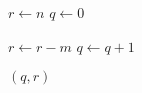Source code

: 
\begin{algorithm}[H]
  \begin{algorithmic}[1]
      \State {}
      \State $r \gets n$
      \State $q \gets 0$
      
      \hStatex
      \State {}
      \State {}
        \State $r \gets r - m$
        \State $q \gets q + 1$
      \EndWhile
      \State {}
      
      \hStatex
      \State \Return $(q, r)$
    \EndProcedure
  \end{algorithmic}
\end{algorithm}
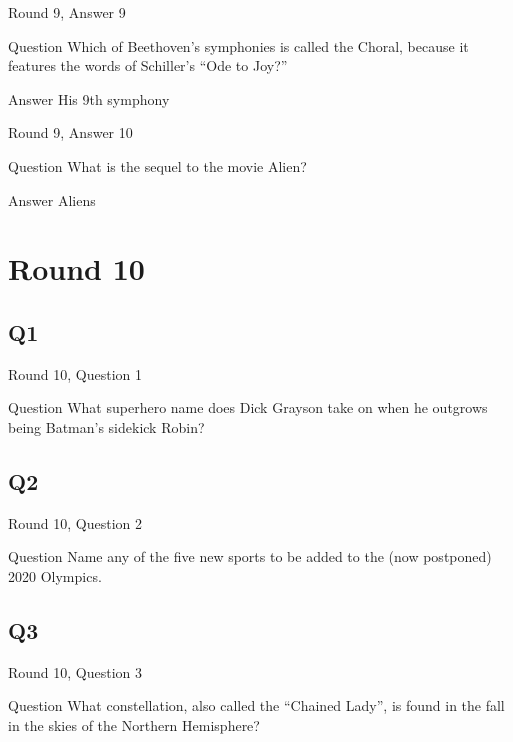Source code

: \documentclass[11pt]{beamer}
\begin{document}
\begin{frame}[t]{Round 9, Answer 9}
\vspace{2em}
\begin{block}{Question}
Which of Beethoven's symphonies is called the Choral, because it features the words of Schiller's ``Ode to Joy?''
\end{block}
\pause{}
\begin{block}{Answer}
His 9th symphony
\end{block}
\end{frame}
    

\begin{frame}[t]{Round 9, Answer 10}
\vspace{2em}
\begin{block}{Question}
What is the sequel to the movie Alien\@?
\end{block}
\pause{}
\begin{block}{Answer}
Aliens
\end{block}
\end{frame}
    

\section{Round 10}
    

\subsection*{Q1}
\begin{frame}[t]{Round 10, Question 1}
\vspace{2em}
\begin{block}{Question}
What superhero name does Dick Grayson take on when he outgrows being Batman's sidekick Robin\@?
\end{block}
\end{frame}
    

\subsection*{Q2}
\begin{frame}[t]{Round 10, Question 2}
\vspace{2em}
\begin{block}{Question}
Name any of the five new sports to be added to the (now postponed) 2020 Olympics.
\end{block}
\end{frame}
    

\subsection*{Q3}
\begin{frame}[t]{Round 10, Question 3}
\vspace{2em}
\begin{block}{Question}
What constellation, also called the ``Chained Lady'', is found in the fall in the skies of the Northern Hemisphere\@?
\end{block}
\end{frame}
    
\end{document}
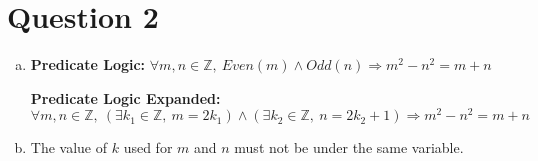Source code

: \documentclass[12pt]{article}
\begin{document}
\begin{itemize}


\end{itemize}

\section*{Question 2}
\begin{enumerate}[a.]
    \item

    \textbf{Predicate Logic:} $\forall m,n \in \mathbb{Z},\:Even(m) \land Odd(n) \Rightarrow m^2 - n^2 = m + n$

    \bigskip

    \textbf{Predicate Logic Expanded:} $\forall m,n \in \mathbb{Z},\:(\exists k_1
    \in \mathbb{Z},\:m = 2k_1) \land (\exists k_2 \in \mathbb{Z},\: n = 2k_2 + 1)
    \Rightarrow m^2 - n^2 = m + n$

    \item The value of $k$ used for $m$ and $n$ must not be under the same variable.

\end{enumerate}
\end{document}
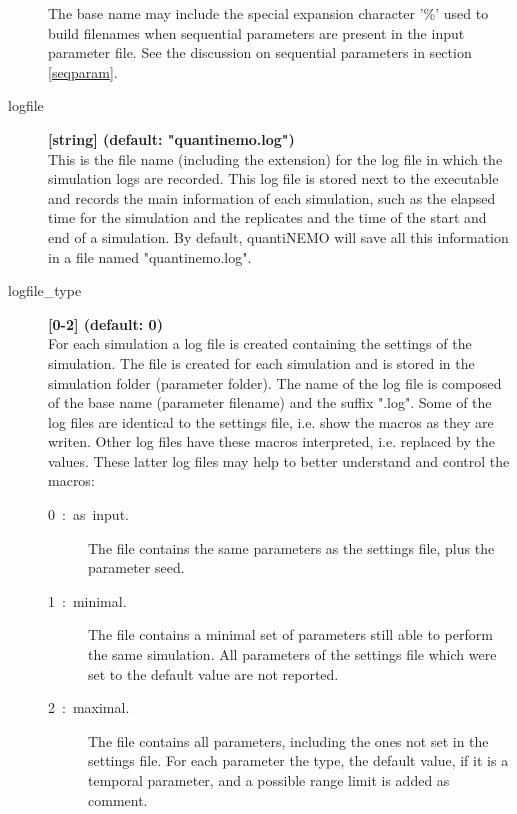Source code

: \documentclass[letterpaper,12pt,oneside]{book}
\begin{document}
\begin{description}
The base name may include the special expansion character '\%' used to build filenames when sequential parameters are present in the input parameter file. See the discussion on sequential parameters in section \ref{seqparam}. 

\item[logfile\index{logfile}] \textbf{[string] (default: "quantinemo.log")}\\
This is the file name (including the extension) for the log file in which the simulation logs are recorded. This log file is stored next to the executable and records the main information of each simulation, such as the elapsed time for the simulation and the replicates and the time of the start and end of a simulation. By default, quantiNEMO will save all this information in a file named "quantinemo.log".

\item[logfile\_type\index{logfile\_type}] \textbf{[0-2] (default: 0)}\\
For each simulation a log file is created containing the settings of the simulation. The file is created for each simulation and is stored in the simulation folder (parameter \textsf{folder}). The name of the log file is composed of the base name (parameter \textsf{filename}) and the suffix ".log". Some of the log files are identical to the settings file, i.e. show the macros as they are writen. Other log files have these macros interpreted, i.e. replaced by the values. These latter log files may help to better understand and control the macros:
\begin{description}
\item[0~:~as~input.] The file contains the same parameters as the settings file, plus the parameter \textsf{seed}.
\item[1~:~minimal.] The file contains a minimal set of parameters still able to perform the same simulation. All parameters of the settings file which were set to the default value are not reported. 
\item[2~:~maximal.] The file contains all parameters, including the ones not set in the settings file. For each parameter the type, the default value, if it is a temporal parameter, and a possible range limit is added as comment.
\end{description}


\end{description}
\end{document}
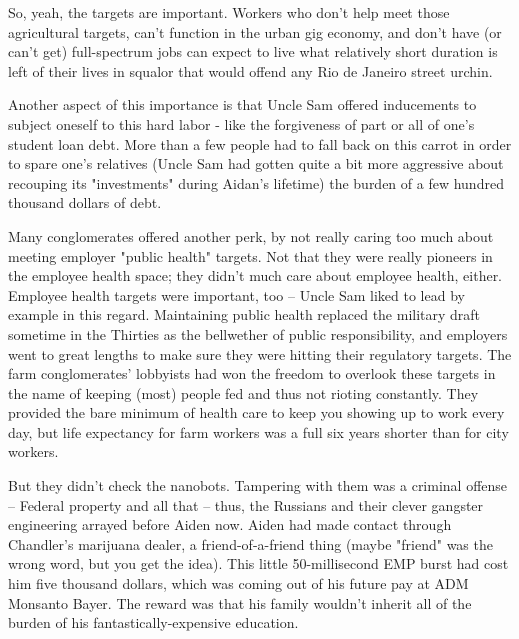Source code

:\documentclass[11pt]{book}
\begin{document}
	So, yeah, the targets are important. Workers who don't help meet those agricultural targets, can't function in the urban gig economy, and don't have (or can't get) full-spectrum jobs can expect to live what relatively short duration is left of their lives in squalor that would offend any Rio de Janeiro street urchin.
	
	Another aspect of this importance is that Uncle Sam offered inducements to subject oneself to this hard labor - like the forgiveness of part or all of one's student loan debt. More than a few people had to fall back on this carrot in order to spare one's relatives (Uncle Sam had gotten quite a bit more aggressive about recouping its "investments" during Aidan's lifetime) the burden of a few hundred thousand dollars of debt.
	
	Many conglomerates offered another perk, by not really caring too much about meeting employer "public health" targets. Not that they were really pioneers in the employee health space; they didn't much care about employee health, either. Employee health targets were important, too -- Uncle Sam liked to lead by example in this regard. Maintaining public health replaced the military draft sometime in the Thirties as the bellwether of public responsibility, and employers went to great lengths to make sure they were hitting their regulatory targets. The farm conglomerates' lobbyists had won the freedom to overlook these targets in the name of keeping (most) people fed and thus not rioting constantly. They provided the bare minimum of health care to keep you showing up to work every day, but life expectancy for farm workers was a full six years shorter than for city workers. 
	
	But they didn't check the nanobots. Tampering with them was a criminal offense -- Federal property and all that -- thus, the Russians and their clever gangster engineering arrayed before Aiden now. Aiden had made contact through Chandler's marijuana dealer, a friend-of-a-friend thing (maybe "friend" was the wrong word, but you get the idea). This little 50-millisecond EMP burst had cost him five thousand dollars, which was coming out of his future pay at ADM Monsanto Bayer. The reward was that his family wouldn't inherit all of the burden of his fantastically-expensive education.
	
	
\end{document}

• • • • • • •

[Instructions to follow]
The result should be an exact repetition of all the records. Drop the pictures.

[Output of the exercise]
Source code

: 
\begin{algorithm}[H]
  \begin{algorithmic}[1]
      \State {}
      \State $r \gets n$
      \State $q \gets 0$
      
      \hStatex
      \State {}
      \State {}
        \State $r \gets r - m$
        \State $q \gets q + 1$
      \EndWhile
      \State {}
      
      \hStatex
      \State \Return $(q, r)$
    \EndProcedure
  \end{algorithmic}
\end{algorithm}
Source code

: \documentclass[11pt]{beamer}
\begin{document}
\begin{frame}[t]{Round 9, Answer 9}
\vspace{2em}
\begin{block}{Question}
Which of Beethoven's symphonies is called the Choral, because it features the words of Schiller's ``Ode to Joy?''
\end{block}
\pause{}
\begin{block}{Answer}
His 9th symphony
\end{block}
\end{frame}
    

\begin{frame}[t]{Round 9, Answer 10}
\vspace{2em}
\begin{block}{Question}
What is the sequel to the movie Alien\@?
\end{block}
\pause{}
\begin{block}{Answer}
Aliens
\end{block}
\end{frame}
    

\section{Round 10}
    

\subsection*{Q1}
\begin{frame}[t]{Round 10, Question 1}
\vspace{2em}
\begin{block}{Question}
What superhero name does Dick Grayson take on when he outgrows being Batman's sidekick Robin\@?
\end{block}
\end{frame}
    

\subsection*{Q2}
\begin{frame}[t]{Round 10, Question 2}
\vspace{2em}
\begin{block}{Question}
Name any of the five new sports to be added to the (now postponed) 2020 Olympics.
\end{block}
\end{frame}
    

\subsection*{Q3}
\begin{frame}[t]{Round 10, Question 3}
\vspace{2em}
\begin{block}{Question}
What constellation, also called the ``Chained Lady'', is found in the fall in the skies of the Northern Hemisphere\@?
\end{block}
\end{frame}
    
\end{document}
Source code

: \documentclass[12pt]{article}
\begin{document}
\begin{itemize}


\end{itemize}

\section*{Question 2}
\begin{enumerate}[a.]
    \item

    \textbf{Predicate Logic:} $\forall m,n \in \mathbb{Z},\:Even(m) \land Odd(n) \Rightarrow m^2 - n^2 = m + n$

    \bigskip

    \textbf{Predicate Logic Expanded:} $\forall m,n \in \mathbb{Z},\:(\exists k_1
    \in \mathbb{Z},\:m = 2k_1) \land (\exists k_2 \in \mathbb{Z},\: n = 2k_2 + 1)
    \Rightarrow m^2 - n^2 = m + n$

    \item The value of $k$ used for $m$ and $n$ must not be under the same variable.

\end{enumerate}
\end{document}
Source code

: \documentclass[letterpaper,12pt,oneside]{book}
\begin{document}
\begin{description}
The base name may include the special expansion character '\%' used to build filenames when sequential parameters are present in the input parameter file. See the discussion on sequential parameters in section \ref{seqparam}. 

\item[logfile\index{logfile}] \textbf{[string] (default: "quantinemo.log")}\\
This is the file name (including the extension) for the log file in which the simulation logs are recorded. This log file is stored next to the executable and records the main information of each simulation, such as the elapsed time for the simulation and the replicates and the time of the start and end of a simulation. By default, quantiNEMO will save all this information in a file named "quantinemo.log".

\item[logfile\_type\index{logfile\_type}] \textbf{[0-2] (default: 0)}\\
For each simulation a log file is created containing the settings of the simulation. The file is created for each simulation and is stored in the simulation folder (parameter \textsf{folder}). The name of the log file is composed of the base name (parameter \textsf{filename}) and the suffix ".log". Some of the log files are identical to the settings file, i.e. show the macros as they are writen. Other log files have these macros interpreted, i.e. replaced by the values. These latter log files may help to better understand and control the macros:
\begin{description}
\item[0~:~as~input.] The file contains the same parameters as the settings file, plus the parameter \textsf{seed}.
\item[1~:~minimal.] The file contains a minimal set of parameters still able to perform the same simulation. All parameters of the settings file which were set to the default value are not reported. 
\item[2~:~maximal.] The file contains all parameters, including the ones not set in the settings file. For each parameter the type, the default value, if it is a temporal parameter, and a possible range limit is added as comment.
\end{description}


\end{description}
\end{document}
Source code

:\documentclass[11pt]{book}
\begin{document}
	So, yeah, the targets are important. Workers who don't help meet those agricultural targets, can't function in the urban gig economy, and don't have (or can't get) full-spectrum jobs can expect to live what relatively short duration is left of their lives in squalor that would offend any Rio de Janeiro street urchin.
	
	Another aspect of this importance is that Uncle Sam offered inducements to subject oneself to this hard labor - like the forgiveness of part or all of one's student loan debt. More than a few people had to fall back on this carrot in order to spare one's relatives (Uncle Sam had gotten quite a bit more aggressive about recouping its "investments" during Aidan's lifetime) the burden of a few hundred thousand dollars of debt.
	
	Many conglomerates offered another perk, by not really caring too much about meeting employer "public health" targets. Not that they were really pioneers in the employee health space; they didn't much care about employee health, either. Employee health targets were important, too -- Uncle Sam liked to lead by example in this regard. Maintaining public health replaced the military draft sometime in the Thirties as the bellwether of public responsibility, and employers went to great lengths to make sure they were hitting their regulatory targets. The farm conglomerates' lobbyists had won the freedom to overlook these targets in the name of keeping (most) people fed and thus not rioting constantly. They provided the bare minimum of health care to keep you showing up to work every day, but life expectancy for farm workers was a full six years shorter than for city workers. 
	
	But they didn't check the nanobots. Tampering with them was a criminal offense -- Federal property and all that -- thus, the Russians and their clever gangster engineering arrayed before Aiden now. Aiden had made contact through Chandler's marijuana dealer, a friend-of-a-friend thing (maybe "friend" was the wrong word, but you get the idea). This little 50-millisecond EMP burst had cost him five thousand dollars, which was coming out of his future pay at ADM Monsanto Bayer. The reward was that his family wouldn't inherit all of the burden of his fantastically-expensive education.
	
	
\end{document}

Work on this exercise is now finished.